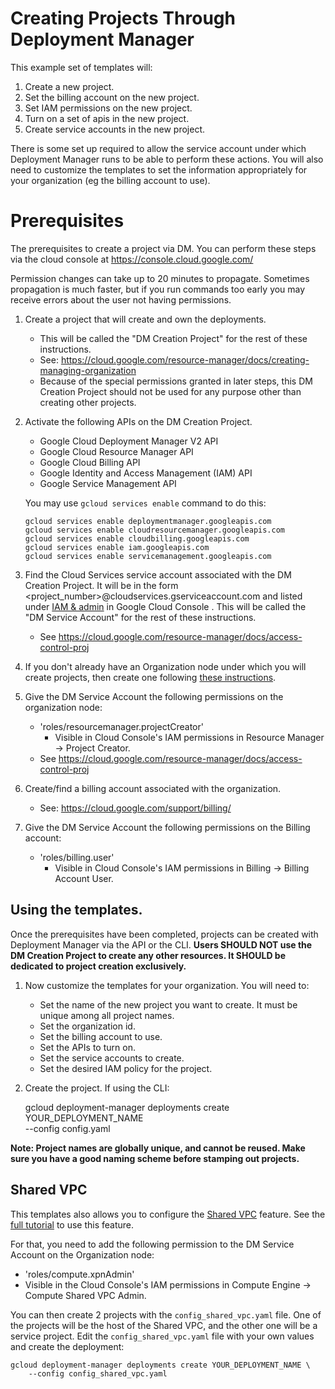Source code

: # Creating Projects Through Deployment Manager

This example set of templates will:

1.  Create a new project.
2.  Set the billing account on the new project.
3.  Set IAM permissions on the new project.
4.  Turn on a set of apis in the new project.
5.  Create service accounts in the new project.

There is some set up required to allow the service account under which
Deployment Manager runs to be able to perform these actions. You will also need
to customize the templates to set the information appropriately for your
organization (eg the billing account to use).

# Prerequisites

The prerequisites to create a project via DM. You can perform these steps via
the cloud console at https://console.cloud.google.com/

Permission changes can take up to 20 minutes to propagate. Sometimes propagation
is much faster, but if you run commands too early you may receive errors about
the user not having permissions.

1.  Create a project that will create and own the deployments.

    *   This will be called the "DM Creation Project" for the rest of these
        instructions.
    *   See:
        https://cloud.google.com/resource-manager/docs/creating-managing-organization
    *   Because of the special permissions granted in later steps, this DM
        Creation Project should not be used for any purpose other than creating
        other projects.

1.  Activate the following APIs on the DM Creation Project.

    *   Google Cloud Deployment Manager V2 API
    *   Google Cloud Resource Manager API
    *   Google Cloud Billing API
    *   Google Identity and Access Management (IAM) API
    *   Google Service Management API

    You may use `gcloud services enable` command to do this:

        gcloud services enable deploymentmanager.googleapis.com
        gcloud services enable cloudresourcemanager.googleapis.com
        gcloud services enable cloudbilling.googleapis.com
        gcloud services enable iam.googleapis.com
        gcloud services enable servicemanagement.googleapis.com

1.  Find the Cloud Services service account associated with the DM Creation
    Project. It will be in the form
    &lt;project_number&gt;@cloudservices.gserviceaccount.com
    and listed under [IAM & admin](https://console.cloud.google.com/iam-admin/iam)
    in Google Cloud Console . This will be called the "DM Service Account" for
    the rest of these instructions.

    *   See https://cloud.google.com/resource-manager/docs/access-control-proj

1.  If you don't already have an Organization node under which you will create
    projects, then create one following [these
    instructions](https://cloud.google.com/resource-manager/docs/creating-managing-organization).

1.  Give the DM Service Account the following permissions on the organization
    node:

    *   'roles/resourcemanager.projectCreator'
        *   Visible in Cloud Console's IAM permissions in Resource Manager ->
            Project Creator.
    *   See https://cloud.google.com/resource-manager/docs/access-control-proj

1.  Create/find a billing account associated with the organization.

    *   See: https://cloud.google.com/support/billing/

1.  Give the DM Service Account the following permissions on the Billing account:

    *   'roles/billing.user'
        *   Visible in Cloud Console's IAM permissions in Billing -> Billing
            Account User.


## Using the templates.

Once the prerequisites have been completed, projects can be created with
Deployment Manager via the API or the CLI. **Users SHOULD NOT use the DM
Creation Project to create any other resources. It SHOULD be dedicated to
project creation exclusively.**

1.  Now customize the templates for your organization. You will need to:

    *   Set the name of the new project you want to create. It must be unique
        among all project names.
    *   Set the organization id.
    *   Set the billing account to use.
    *   Set the APIs to turn on.
    *   Set the service accounts to create.
    *   Set the desired IAM policy for the project.
1.  Create the project. If using the CLI:


    gcloud deployment-manager deployments create YOUR_DEPLOYMENT_NAME \
        --config config.yaml

**Note: Project names are globally unique, and cannot be reused. Make sure you
have a good naming scheme before stamping out projects.**

## Shared VPC

This templates also allows you to configure the
[Shared VPC](https://cloud.google.com/vpc/docs/shared-vpc) feature. See the
[full tutorial](https://cloud.google.com/solutions/shared-vpc-with-deployment-manager)
to use this feature.

For that, you need to add the following permission to the DM Service Account on
the Organization node:

*   'roles/compute.xpnAdmin'
 *   Visible in the Cloud Console's IAM permissions in Compute Engine -> Compute Shared VPC Admin.

You can then create 2 projects with the `config_shared_vpc.yaml` file. One of
the projects will be the host of the Shared VPC, and the other one will be a
service project. Edit the `config_shared_vpc.yaml` file with your own values
and create the deployment:

    gcloud deployment-manager deployments create YOUR_DEPLOYMENT_NAME \
        --config config_shared_vpc.yaml
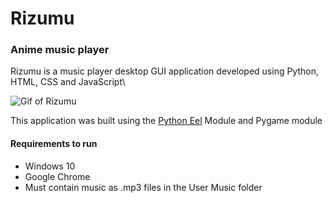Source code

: # Rizumu #
### Anime music player ###

Rizumu is a music player desktop GUI application developed using Python, HTML, CSS and JavaScript\

![Gif of Rizumu](https://media.giphy.com/media/3qoJotnmOjzU6fgjrE/giphy.gif)

This application was built using the [Python Eel](https://github.com/ChrisKnott/Eel) Module and Pygame module

#### Requirements to run ####
- Windows 10
- Google Chrome
- Must contain music as .mp3 files in the User Music folder
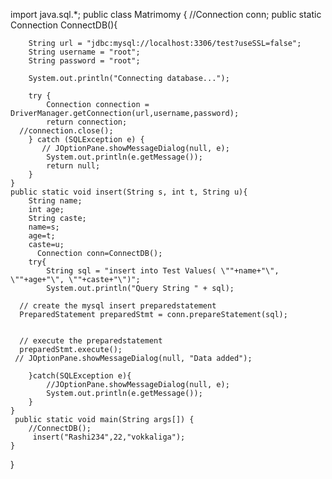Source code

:import java.sql.*;
public class Matrimomy {
    //Connection conn;
    public static Connection ConnectDB(){

    	String url = "jdbc:mysql://localhost:3306/test?useSSL=false";
        String username = "root";
        String password = "root";

        System.out.println("Connecting database...");

        try {
            Connection connection = DriverManager.getConnection(url,username,password);
            return connection;
      //connection.close();
        } catch (SQLException e) {
           // JOptionPane.showMessageDialog(null, e);
        	System.out.println(e.getMessage());
            return null;
        }        
    }
    public static void insert(String s, int t, String u){
        String name;
        int age;
        String caste;
        name=s;
        age=t;
        caste=u;
          Connection conn=ConnectDB();
        try{
            String sql = "insert into Test Values( \""+name+"\", \""+age+"\", \""+caste+"\")";
            System.out.println("Query String " + sql);

      // create the mysql insert preparedstatement
      PreparedStatement preparedStmt = conn.prepareStatement(sql);


      // execute the preparedstatement
      preparedStmt.execute();
     // JOptionPane.showMessageDialog(null, "Data added");

        }catch(SQLException e){
            //JOptionPane.showMessageDialog(null, e);
        	System.out.println(e.getMessage());
        }
    }
     public static void main(String args[]) {
        //ConnectDB();
         insert("Rashi234",22,"vokkaliga");
    }
}


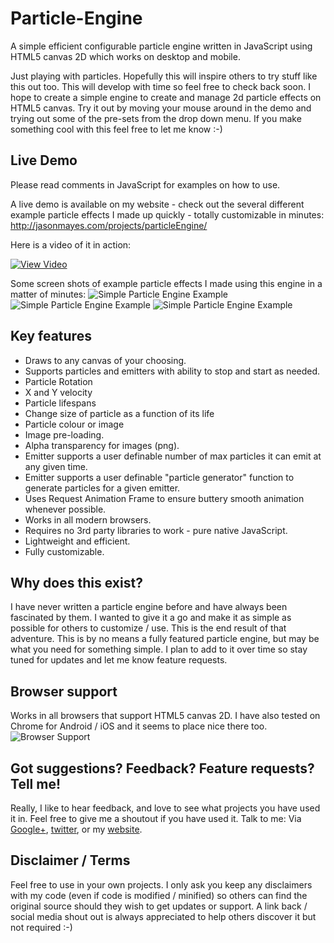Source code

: Particle-Engine
===============

A simple efficient configurable particle engine written in JavaScript using HTML5 canvas 2D which works on desktop and mobile.

Just playing with particles. Hopefully this will inspire others to try stuff like this out too. This will develop with time so feel free to check back soon. I hope to create a simple engine to create and manage 2d particle effects on HTML5 canvas. Try it out by moving your mouse around in the demo and trying out some of the pre-sets from the drop down menu. If you make something cool with this feel free to let me know :-)

## Live Demo

Please read comments in JavaScript for examples on how to use.

A live demo is available on my website - check out the several different example particle effects I made up quickly - totally customizable in minutes:
http://jasonmayes.com/projects/particleEngine/

Here is a video of it in action:

[![View Video](http://www.jasonmayes.com/projects/particleEngine/youtube.jpg)](https://www.youtube.com/watch?v=cbV4SQ_VYtY)

Some screen shots of example particle effects I made using this engine in a matter of minutes:
![Simple Particle Engine Example](https://lh3.googleusercontent.com/-r552LeEEQFA/U4N3ccpnIeI/AAAAAAAAZWY/RIH8DE-vMMo/w1122-h958-no/SizeVsAge.png "Simple Particle Engine Example")
![Simple Particle Engine Example](https://lh6.googleusercontent.com/-eF3LavFnx3g/U4N3SKi7AgI/AAAAAAAAZWI/hJO3UWZ3VKU/w1098-h626-no/rotation.png "Simple Particle Engine Example")
![Simple Particle Engine Example](https://lh4.googleusercontent.com/-Na2KgsPb888/U3qWaR2c5xI/AAAAAAAAZO8/nEhHV8ViOYI/w936-h842-no/ParticleEngineJavaScript1.png "Simple Particle Engine Example")


## Key features

* Draws to any canvas of your choosing.
* Supports particles and emitters with ability to stop and start as needed.
* Particle Rotation
* X and Y velocity
* Particle lifespans
* Change size of particle as a function of its life
* Particle colour or image
* Image pre-loading.
* Alpha transparency for images (png).
* Emitter supports a user definable number of max particles it can emit at any given time.
* Emitter supports a user definable "particle generator" function to generate particles for a given emitter.
* Uses Request Animation Frame to ensure buttery smooth animation whenever possible.
* Works in all modern browsers.
* Requires no 3rd party libraries to work - pure native JavaScript.
* Lightweight and efficient.
* Fully customizable.

## Why does this exist?

I have never written a particle engine before and have always been fascinated by them. I wanted to give it a go and make it as simple as possible for others to customize / use. This is the end result of that adventure. This is by no means a fully featured particle engine, but may be what you need for something simple. I plan to add to it over time so stay tuned for updates and let me know feature requests.

## Browser support

Works in all browsers that support HTML5 canvas 2D. I have also tested on Chrome for Android / iOS and it seems to place nice there too.
![Browser Support](http://jasonmayes.com/projects/twitterApi/browsers.jpg "Browser Support")

## Got suggestions? Feedback? Feature requests? Tell me!

Really, I like to hear feedback, and love to see what projects you have used it in. Feel free to give me a shoutout if you have used it.
Talk to me: Via [Google+](https://plus.google.com/+JasonMayes/posts/WuamqdCvS8b), [twitter](http://www.twitter.com/jason_mayes), or my [website](http://www.jasonmayes.com/).

## Disclaimer / Terms

Feel free to use in your own projects. I only ask you keep any disclaimers with my code (even if code is modified / minified) so others can find the original source should they wish to get updates or support. 
A link back / social media shout out is always appreciated to help others discover it but not required :-)
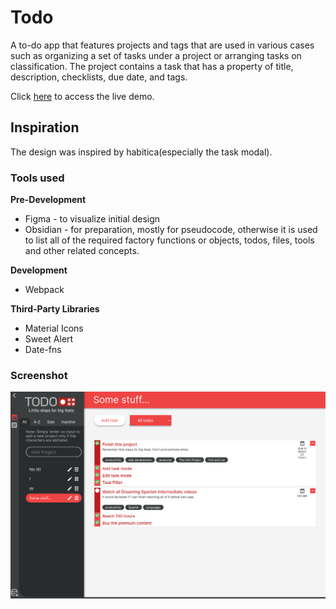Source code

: # Todo
A to-do app that features projects and tags that are used in various cases such as organizing a set of tasks under a project or arranging tasks on classification. The project contains a task that has a property of title, description, checklists, due date, and tags. 

Click [here](https://bvrbryn445.github.io/todocians/) to access the live demo.

## Inspiration
The design was inspired by habitica(especially the task modal). 

### Tools used

**Pre-Development**
- Figma - to visualize initial design
- Obsidian - for preparation, mostly for pseudocode, otherwise it is used to list all of the required factory functions or objects, todos, files, tools and other related concepts.

**Development**
- Webpack

**Third-Party Libraries**
- Material Icons
- Sweet Alert
- Date-fns

### Screenshot
![todocians__ss.png](./src/assets/images/todocians__ss.png)
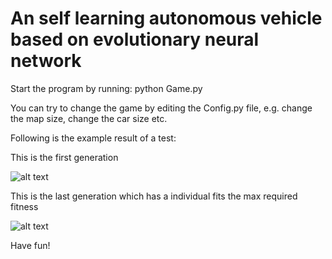 
# An self learning autonomous vehicle based on evolutionary neural network

Start the program by running: python Game.py

You can try to change the game by editing the Config.py file, e.g. change the map size, change the car size etc.

Following is the example result of a test:

This is the first generation

![alt text](./showcase/1.gif?raw=true "First Generation")

This is the last generation which has a individual fits the max required fitness

![alt text](./showcase/9.gif?raw=true "Last Generation")

Have fun!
▬▬▬▬▬▬▬▬▬▬
■ Directions for this task
Using the data above, give again exactly the lines starting at the one holding "return null;" and ending at the one holding "Please read comments", inclusive, and nothing more. Omit the pictures.

■ Response
            return null;
        }        
    }
    public static void insert(String s, int t, String u){
        String name;
        int age;
        String caste;
        name=s;
        age=t;
        caste=u;
          Connection conn=ConnectDB();
        try{
            String sql = "insert into Test Values( \""+name+"\", \""+age+"\", \""+caste+"\")";
            System.out.println("Query String " + sql);

      // create the mysql insert preparedstatement
      PreparedStatement preparedStmt = conn.prepareStatement(sql);


      // execute the preparedstatement
      preparedStmt.execute();
     // JOptionPane.showMessageDialog(null, "Data added");

        }catch(SQLException e){
            //JOptionPane.showMessageDialog(null, e);
        	System.out.println(e.getMessage());
        }
    }
     public static void main(String args[]) {
        //ConnectDB();
         insert("Rashi234",22,"vokkaliga");
    }
}


Source code

: Particle-Engine
===============

A simple efficient configurable particle engine written in JavaScript using HTML5 canvas 2D which works on desktop and mobile.

Just playing with particles. Hopefully this will inspire others to try stuff like this out too. This will develop with time so feel free to check back soon. I hope to create a simple engine to create and manage 2d particle effects on HTML5 canvas. Try it out by moving your mouse around in the demo and trying out some of the pre-sets from the drop down menu. If you make something cool with this feel free to let me know :-)

## Live Demo

Please read comments in JavaScript for examples on how to use.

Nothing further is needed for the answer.